Melissa Stacy, northeast regional advocacy director for Compassion & Choices Action Network, was among those urging Massachusetts lawmakers to pass the legislation, which gives terminally ill patients the option to alleviate unbearable suffering at the end of life.
“We are here today to urge our legislators to pass legislation this year that will provide terminally ill patients with the OPTION to alleviate unbearable suffering. Nothing more, nothing less,” Stacy said. “We’re incredibly thankful for our bill sponsors and champions who are working tirelessly to help make 2025 the year that terminally ill people have access to this option.”
The legislation would allow a mentally capable, terminally ill adult the option to request and self-ingest prescription medication to peacefully end their suffering if it becomes unbearable. The bill includes strict eligibility requirements and more than a dozen safeguards that would make it the most comprehensive and strictest law in the country, including a requirement that two healthcare providers certify that a patient has a prognosis of six months or less to live, and makes it a crime to coerce a terminally ill person into using medical aid in dying.
Advocates across Massachusetts spoke in support of the legislation, many sharing deeply personal stories.
Becky Gladstone of Boston, whose husband Doug was diagnosed with brain cancer in July of last year, said, “Doug did not choose to have GBM (glioblastoma) – GBM chose him.
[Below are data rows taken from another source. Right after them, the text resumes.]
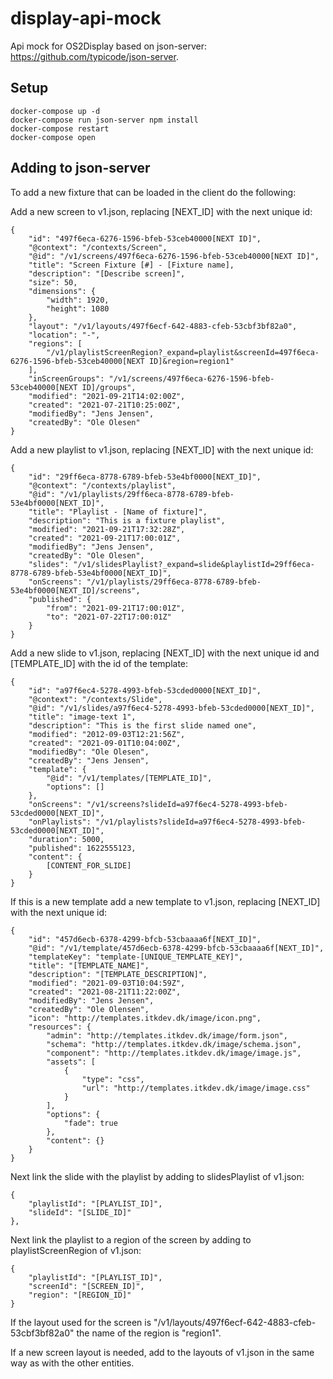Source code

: # display-api-mock

Api mock for OS2Display based on json-server: https://github.com/typicode/json-server.

## Setup

```
docker-compose up -d
docker-compose run json-server npm install
docker-compose restart
docker-compose open
```

## Adding to json-server

To add a new fixture that can be loaded in the client do the following:

Add a new screen to v1.json, replacing [NEXT_ID] with the next unique id:
```
{
    "id": "497f6eca-6276-1596-bfeb-53ceb40000[NEXT ID]",
    "@context": "/contexts/Screen",
    "@id": "/v1/screens/497f6eca-6276-1596-bfeb-53ceb40000[NEXT ID]",
    "title": "Screen Fixture [#] - [Fixture name],
    "description": "[Describe screen]",
    "size": 50,
    "dimensions": {
        "width": 1920,
        "height": 1080
    },
    "layout": "/v1/layouts/497f6ecf-642-4883-cfeb-53cbf3bf82a0",
    "location": "-",
    "regions": [
        "/v1/playlistScreenRegion?_expand=playlist&screenId=497f6eca-6276-1596-bfeb-53ceb40000[NEXT ID]&region=region1"
    ],
    "inScreenGroups": "/v1/screens/497f6eca-6276-1596-bfeb-53ceb40000[NEXT ID]/groups",
    "modified": "2021-09-21T14:02:00Z",
    "created": "2021-07-21T10:25:00Z",
    "modifiedBy": "Jens Jensen",
    "createdBy": "Ole Olesen"
}
```

Add a new playlist to v1.json, replacing [NEXT_ID] with the next unique id:

```
{
    "id": "29ff6eca-8778-6789-bfeb-53e4bf0000[NEXT_ID]",
    "@context": "/contexts/playlist",
    "@id": "/v1/playlists/29ff6eca-8778-6789-bfeb-53e4bf0000[NEXT_ID]",
    "title": "Playlist - [Name of fixture]",
    "description": "This is a fixture playlist",
    "modified": "2021-09-21T17:32:28Z",
    "created": "2021-09-21T17:00:01Z",
    "modifiedBy": "Jens Jensen",
    "createdBy": "Ole Olesen",
    "slides": "/v1/slidesPlaylist?_expand=slide&playlistId=29ff6eca-8778-6789-bfeb-53e4bf0000[NEXT_ID]",
    "onScreens": "/v1/playlists/29ff6eca-8778-6789-bfeb-53e4bf0000[NEXT_ID]/screens",
    "published": {
        "from": "2021-09-21T17:00:01Z",
        "to": "2021-07-22T17:00:01Z"
    }
}
```

Add a new slide to v1.json, replacing [NEXT_ID] with the next unique id and [TEMPLATE_ID] with the id of the template:

```
{
    "id": "a97f6ec4-5278-4993-bfeb-53cded0000[NEXT_ID]",
    "@context": "/contexts/Slide",
    "@id": "/v1/slides/a97f6ec4-5278-4993-bfeb-53cded0000[NEXT_ID]",
    "title": "image-text 1",
    "description": "This is the first slide named one",
    "modified": "2012-09-03T12:21:56Z",
    "created": "2021-09-01T10:04:00Z",
    "modifiedBy": "Ole Olesen",
    "createdBy": "Jens Jensen",
    "template": {
        "@id": "/v1/templates/[TEMPLATE_ID]",
        "options": []
    },
    "onScreens": "/v1/screens?slideId=a97f6ec4-5278-4993-bfeb-53cded0000[NEXT_ID]",
    "onPlaylists": "/v1/playlists?slideId=a97f6ec4-5278-4993-bfeb-53cded0000[NEXT_ID]",
    "duration": 5000,
    "published": 1622555123,
    "content": {
        [CONTENT_FOR_SLIDE]
    }
}
```

If this is a new template add a new template to v1.json, replacing [NEXT_ID] with the next unique id:

```
{
    "id": "457d6ecb-6378-4299-bfcb-53cbaaaa6f[NEXT_ID]",
    "@id": "/v1/template/457d6ecb-6378-4299-bfcb-53cbaaaa6f[NEXT_ID]",
    "templateKey": "template-[UNIQUE_TEMPLATE_KEY]",
    "title": "[TEMPLATE_NAME]",
    "description": "[TEMPLATE_DESCRIPTION]",
    "modified": "2021-09-03T10:04:59Z",
    "created": "2021-08-21T11:22:00Z",
    "modifiedBy": "Jens Jensen",
    "createdBy": "Ole Olensen",
    "icon": "http://templates.itkdev.dk/image/icon.png",
    "resources": {
        "admin": "http://templates.itkdev.dk/image/form.json",
        "schema": "http://templates.itkdev.dk/image/schema.json",
        "component": "http://templates.itkdev.dk/image/image.js",
        "assets": [
            {
                "type": "css",
                "url": "http://templates.itkdev.dk/image/image.css"
            }
        ],
        "options": {
            "fade": true
        },
        "content": {}
    }
}
```

Next link the slide with the playlist by adding to slidesPlaylist of v1.json:

```
{
    "playlistId": "[PLAYLIST_ID]",
    "slideId": "[SLIDE_ID]"
},
```

Next link the playlist to a region of the screen by adding to playlistScreenRegion of v1.json:

```
{
    "playlistId": "[PLAYLIST_ID]",
    "screenId": "[SCREEN_ID]",
    "region": "[REGION_ID]"
}
```

If the layout used for the screen is "/v1/layouts/497f6ecf-642-4883-cfeb-53cbf3bf82a0" the name of the region is "region1".

If a new screen layout is needed, add to the layouts of v1.json in the same way as with the other entities.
And because GBM will strip away his life well before he ever thought he’d die, Doug is hoping that he will have the chance to have the right to an End of Life option that puts the option in his hands – so that when he is ready, when he can’t fight any longer, he can finally be at peace. To die in a way that is consistent with the values he has always lived by.”
“When I begin working with clients, one of the first questions I ask is ‘What would a good death look like for you?’ Again and again, I hear some version of ‘I want to die at home,’ ‘I want my loved ones nearby,’ ‘I don’t want to be a burden,’ ‘I want to have control.’ And above all — ‘I don’t want to be in pain,’ said Aimee Yawnick of Norwell, MA, end of life coach, educator and death doula. “I have sat at too many bedsides where suffering was visible, unrelenting, and avoidable — where loved ones begged, ‘I wish there was something we could do.’ This bill is that something.”
“Those final tortuous days for Chuck only deepened my conviction that we need the option of medical aid in dying in Massachusetts to peacefully end unbearable suffering for mentally capable, terminally ill adults with six months or less to live,” said Barbara Webster of Upton, about her brother.
She continued, “After witnessing Chuck’s passing, even his former wife, a Catholic who previously opposed medical aid in dying, realized how much more humane and compassionate this option would have been for him, and that turned her into a supporter.”